In June 2011, US headline retail sales rose by a mere 0.1%m/m. The market was expecting a fall of 0.1%m/m. The previous month’s decline was revised from an initial -0.2%m/m to -0.1%m/m.
On an annual basis, US retail sales are up a very respectable 8.1%y/y (in nominal terms), although this is down from 9.1%y/y in February and flattered by the 23.6%y/y increase in gasoline sales.
It is important to note that all the retail sales data is measured in nominal terms.
If motor sales are excluded, retail sales were unchanged in the month (in-line with expectations, but slower than the previous month’s growth of 0.2%m/m).
In addition, if vehicle and gasoline sales are excluded (i.e. core retail sales), retail spending was up 0.2%m/m, below expectations for a rise of 0.4%m/m (see chart attached on core retail activity). On an annual basis, core retail spending recorded a growth rate of 5.7%y/y down from 6.0%y/y in May.
As we mentioned in each of the past two months, it is fascinating to see the continued strong rise in ‘nonstore retailing’ which includes electronic on-line shopping. Nonstore sales rose by a further 0.3%m/m in June and are up 12.3%y/y over the past year. (We provided a detailed analysis of US nonstore retailing last month).
Overall, the US household sector is in a better financial shape now than a year-ago (lower debt/income ratio, lower debt servicing costs, improved savings etc), and consumer income has recorded a meaningful improvement since the Great Recession. However, there is clear evidence that the momentum in the rate of growth of consumer activity has slowed recently – hence the phrase a ‘soft patch' (including vehicle sales – see chart attached). The higher gasoline and food prices are also clearly a concern (although prices have fortunately moderated a little), as is the recent fall-off in consumer confidence and worse than expected jobs data for May and June.

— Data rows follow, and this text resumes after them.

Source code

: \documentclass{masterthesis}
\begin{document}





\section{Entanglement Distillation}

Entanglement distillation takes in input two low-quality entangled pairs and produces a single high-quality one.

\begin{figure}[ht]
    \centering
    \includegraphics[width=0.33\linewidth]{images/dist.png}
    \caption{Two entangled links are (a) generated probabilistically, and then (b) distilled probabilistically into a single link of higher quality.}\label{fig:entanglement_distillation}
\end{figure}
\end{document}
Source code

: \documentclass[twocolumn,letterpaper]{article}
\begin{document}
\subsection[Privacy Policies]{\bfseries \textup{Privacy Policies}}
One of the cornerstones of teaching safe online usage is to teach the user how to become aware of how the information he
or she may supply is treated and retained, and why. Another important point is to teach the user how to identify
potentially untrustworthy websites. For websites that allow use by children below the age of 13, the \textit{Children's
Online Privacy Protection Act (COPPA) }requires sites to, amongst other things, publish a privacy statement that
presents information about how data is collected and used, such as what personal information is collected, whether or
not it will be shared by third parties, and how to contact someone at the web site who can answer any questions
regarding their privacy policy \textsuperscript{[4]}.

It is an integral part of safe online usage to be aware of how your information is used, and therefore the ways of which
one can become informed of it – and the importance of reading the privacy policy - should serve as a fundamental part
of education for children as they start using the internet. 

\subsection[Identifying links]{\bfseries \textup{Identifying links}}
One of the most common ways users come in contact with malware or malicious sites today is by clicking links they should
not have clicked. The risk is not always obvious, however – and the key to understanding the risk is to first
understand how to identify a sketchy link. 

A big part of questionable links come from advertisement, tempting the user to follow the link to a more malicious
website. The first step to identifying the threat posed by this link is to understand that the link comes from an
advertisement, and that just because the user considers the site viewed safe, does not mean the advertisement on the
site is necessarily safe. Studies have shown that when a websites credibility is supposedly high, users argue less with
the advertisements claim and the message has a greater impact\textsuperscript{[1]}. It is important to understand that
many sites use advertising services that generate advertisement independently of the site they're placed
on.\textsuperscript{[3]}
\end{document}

However, this ‘soft-patch’ in consumer activity is not especially alarming, considering that while employment growth has slowed, it has not turned. Equally consumer credit continues to move higher in a controlled manner and savings rates have not jumped noticeably higher. We expect US consumer activity to record a steady but somewhat below average rate of improvement in H2 2011, with the growth in employment dictating the overall pace and vibrancy of consumer spending.